### Task directions
A word-for-word repeat of the records below is what this calls for.

(Stored data entries)
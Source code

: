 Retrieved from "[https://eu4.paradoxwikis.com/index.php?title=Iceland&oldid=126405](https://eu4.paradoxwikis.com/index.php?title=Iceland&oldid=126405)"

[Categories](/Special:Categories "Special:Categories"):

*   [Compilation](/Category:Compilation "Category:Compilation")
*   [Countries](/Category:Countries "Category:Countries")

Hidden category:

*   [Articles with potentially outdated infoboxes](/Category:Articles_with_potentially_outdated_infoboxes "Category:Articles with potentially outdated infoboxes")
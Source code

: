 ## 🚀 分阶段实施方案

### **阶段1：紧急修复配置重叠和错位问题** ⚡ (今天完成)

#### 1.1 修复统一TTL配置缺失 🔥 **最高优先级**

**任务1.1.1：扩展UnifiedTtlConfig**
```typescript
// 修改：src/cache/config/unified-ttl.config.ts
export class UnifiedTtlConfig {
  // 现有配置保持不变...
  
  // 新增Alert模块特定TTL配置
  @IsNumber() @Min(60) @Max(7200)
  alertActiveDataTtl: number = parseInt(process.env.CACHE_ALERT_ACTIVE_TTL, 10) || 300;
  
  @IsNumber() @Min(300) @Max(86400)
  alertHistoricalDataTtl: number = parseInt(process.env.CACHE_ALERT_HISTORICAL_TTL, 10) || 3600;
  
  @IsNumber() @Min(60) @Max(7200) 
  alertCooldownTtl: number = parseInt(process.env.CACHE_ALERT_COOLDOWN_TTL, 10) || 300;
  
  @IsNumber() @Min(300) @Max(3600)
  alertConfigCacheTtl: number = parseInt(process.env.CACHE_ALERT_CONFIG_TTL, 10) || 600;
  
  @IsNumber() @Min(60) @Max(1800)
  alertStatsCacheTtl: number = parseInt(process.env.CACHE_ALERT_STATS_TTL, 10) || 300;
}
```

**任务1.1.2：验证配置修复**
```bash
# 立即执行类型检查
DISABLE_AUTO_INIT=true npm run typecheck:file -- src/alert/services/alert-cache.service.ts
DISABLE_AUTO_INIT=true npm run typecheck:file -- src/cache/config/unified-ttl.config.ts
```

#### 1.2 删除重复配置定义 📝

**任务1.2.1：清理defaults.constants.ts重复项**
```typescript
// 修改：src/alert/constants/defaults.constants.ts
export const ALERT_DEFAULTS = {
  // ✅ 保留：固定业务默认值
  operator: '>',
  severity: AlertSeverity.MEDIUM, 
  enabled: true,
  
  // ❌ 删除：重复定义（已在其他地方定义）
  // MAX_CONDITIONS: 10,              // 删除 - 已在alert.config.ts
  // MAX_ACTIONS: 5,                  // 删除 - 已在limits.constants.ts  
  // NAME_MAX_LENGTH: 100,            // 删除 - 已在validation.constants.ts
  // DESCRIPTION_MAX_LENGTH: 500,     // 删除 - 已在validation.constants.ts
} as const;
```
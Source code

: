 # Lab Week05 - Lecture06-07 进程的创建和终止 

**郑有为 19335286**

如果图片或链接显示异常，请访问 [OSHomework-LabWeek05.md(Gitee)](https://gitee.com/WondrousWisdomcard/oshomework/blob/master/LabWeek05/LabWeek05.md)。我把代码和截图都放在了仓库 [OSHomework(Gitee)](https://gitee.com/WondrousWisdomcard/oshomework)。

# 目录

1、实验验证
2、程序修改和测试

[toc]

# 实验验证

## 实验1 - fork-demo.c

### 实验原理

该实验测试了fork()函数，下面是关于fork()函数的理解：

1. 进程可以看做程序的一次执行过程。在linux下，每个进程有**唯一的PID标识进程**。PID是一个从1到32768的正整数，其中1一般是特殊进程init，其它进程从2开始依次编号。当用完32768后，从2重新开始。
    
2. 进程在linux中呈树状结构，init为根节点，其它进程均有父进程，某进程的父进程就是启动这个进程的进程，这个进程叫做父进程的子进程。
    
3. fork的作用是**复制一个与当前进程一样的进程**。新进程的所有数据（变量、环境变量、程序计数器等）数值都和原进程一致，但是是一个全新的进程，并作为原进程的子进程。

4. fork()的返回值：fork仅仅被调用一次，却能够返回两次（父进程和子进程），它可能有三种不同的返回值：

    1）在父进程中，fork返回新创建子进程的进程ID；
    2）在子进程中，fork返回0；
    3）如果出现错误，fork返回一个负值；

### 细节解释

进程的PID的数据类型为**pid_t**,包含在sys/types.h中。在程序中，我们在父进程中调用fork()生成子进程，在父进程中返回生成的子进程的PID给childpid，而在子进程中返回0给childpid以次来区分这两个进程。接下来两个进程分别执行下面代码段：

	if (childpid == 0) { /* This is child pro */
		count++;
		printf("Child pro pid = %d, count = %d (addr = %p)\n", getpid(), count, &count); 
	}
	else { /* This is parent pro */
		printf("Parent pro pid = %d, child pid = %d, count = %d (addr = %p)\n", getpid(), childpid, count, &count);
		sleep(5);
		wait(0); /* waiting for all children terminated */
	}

### Solved problem
Source code

: Retrieved from "[https://eu4.paradoxwikis.com/index.php?title=Iceland&oldid=126405](https://eu4.paradoxwikis.com/index.php?title=Iceland&oldid=126405)"

[Categories](/Special:Categories "Special:Categories"):

*   [Compilation](/Category:Compilation "Category:Compilation")
*   [Countries](/Category:Countries "Category:Countries")

Hidden category:

*   [Articles with potentially outdated infoboxes](/Category:Articles_with_potentially_outdated_infoboxes "Category:Articles with potentially outdated infoboxes")
Source code

: ## 🚀 分阶段实施方案

### **阶段1：紧急修复配置重叠和错位问题** ⚡ (今天完成)

#### 1.1 修复统一TTL配置缺失 🔥 **最高优先级**

**任务1.1.1：扩展UnifiedTtlConfig**
```typescript
// 修改：src/cache/config/unified-ttl.config.ts
export class UnifiedTtlConfig {
  // 现有配置保持不变...
  
  // 新增Alert模块特定TTL配置
  @IsNumber() @Min(60) @Max(7200)
  alertActiveDataTtl: number = parseInt(process.env.CACHE_ALERT_ACTIVE_TTL, 10) || 300;
  
  @IsNumber() @Min(300) @Max(86400)
  alertHistoricalDataTtl: number = parseInt(process.env.CACHE_ALERT_HISTORICAL_TTL, 10) || 3600;
  
  @IsNumber() @Min(60) @Max(7200) 
  alertCooldownTtl: number = parseInt(process.env.CACHE_ALERT_COOLDOWN_TTL, 10) || 300;
  
  @IsNumber() @Min(300) @Max(3600)
  alertConfigCacheTtl: number = parseInt(process.env.CACHE_ALERT_CONFIG_TTL, 10) || 600;
  
  @IsNumber() @Min(60) @Max(1800)
  alertStatsCacheTtl: number = parseInt(process.env.CACHE_ALERT_STATS_TTL, 10) || 300;
}
```

**任务1.1.2：验证配置修复**
```bash
# 立即执行类型检查
DISABLE_AUTO_INIT=true npm run typecheck:file -- src/alert/services/alert-cache.service.ts
DISABLE_AUTO_INIT=true npm run typecheck:file -- src/cache/config/unified-ttl.config.ts
```

#### 1.2 删除重复配置定义 📝

**任务1.2.1：清理defaults.constants.ts重复项**
```typescript
// 修改：src/alert/constants/defaults.constants.ts
export const ALERT_DEFAULTS = {
  // ✅ 保留：固定业务默认值
  operator: '>',
  severity: AlertSeverity.MEDIUM, 
  enabled: true,
  
  // ❌ 删除：重复定义（已在其他地方定义）
  // MAX_CONDITIONS: 10,              // 删除 - 已在alert.config.ts
  // MAX_ACTIONS: 5,                  // 删除 - 已在limits.constants.ts  
  // NAME_MAX_LENGTH: 100,            // 删除 - 已在validation.constants.ts
  // DESCRIPTION_MAX_LENGTH: 500,     // 删除 - 已在validation.constants.ts
} as const;
```
Source code

: # Lab Week05 - Lecture06-07 进程的创建和终止 

**郑有为 19335286**

如果图片或链接显示异常，请访问 [OSHomework-LabWeek05.md(Gitee)](https://gitee.com/WondrousWisdomcard/oshomework/blob/master/LabWeek05/LabWeek05.md)。我把代码和截图都放在了仓库 [OSHomework(Gitee)](https://gitee.com/WondrousWisdomcard/oshomework)。

# 目录

1、实验验证
2、程序修改和测试

[toc]

# 实验验证

## 实验1 - fork-demo.c

### 实验原理

该实验测试了fork()函数，下面是关于fork()函数的理解：

1. 进程可以看做程序的一次执行过程。在linux下，每个进程有**唯一的PID标识进程**。PID是一个从1到32768的正整数，其中1一般是特殊进程init，其它进程从2开始依次编号。当用完32768后，从2重新开始。
    
2. 进程在linux中呈树状结构，init为根节点，其它进程均有父进程，某进程的父进程就是启动这个进程的进程，这个进程叫做父进程的子进程。
    
3. fork的作用是**复制一个与当前进程一样的进程**。新进程的所有数据（变量、环境变量、程序计数器等）数值都和原进程一致，但是是一个全新的进程，并作为原进程的子进程。

4. fork()的返回值：fork仅仅被调用一次，却能够返回两次（父进程和子进程），它可能有三种不同的返回值：

    1）在父进程中，fork返回新创建子进程的进程ID；
    2）在子进程中，fork返回0；
    3）如果出现错误，fork返回一个负值；

### 细节解释

进程的PID的数据类型为**pid_t**,包含在sys/types.h中。在程序中，我们在父进程中调用fork()生成子进程，在父进程中返回生成的子进程的PID给childpid，而在子进程中返回0给childpid以次来区分这两个进程。接下来两个进程分别执行下面代码段：

	if (childpid == 0) { /* This is child pro */
		count++;
		printf("Child pro pid = %d, count = %d (addr = %p)\n", getpid(), count, &count); 
	}
	else { /* This is parent pro */
		printf("Parent pro pid = %d, child pid = %d, count = %d (addr = %p)\n", getpid(), childpid, count, &count);
		sleep(5);
		wait(0); /* waiting for all children terminated */
	}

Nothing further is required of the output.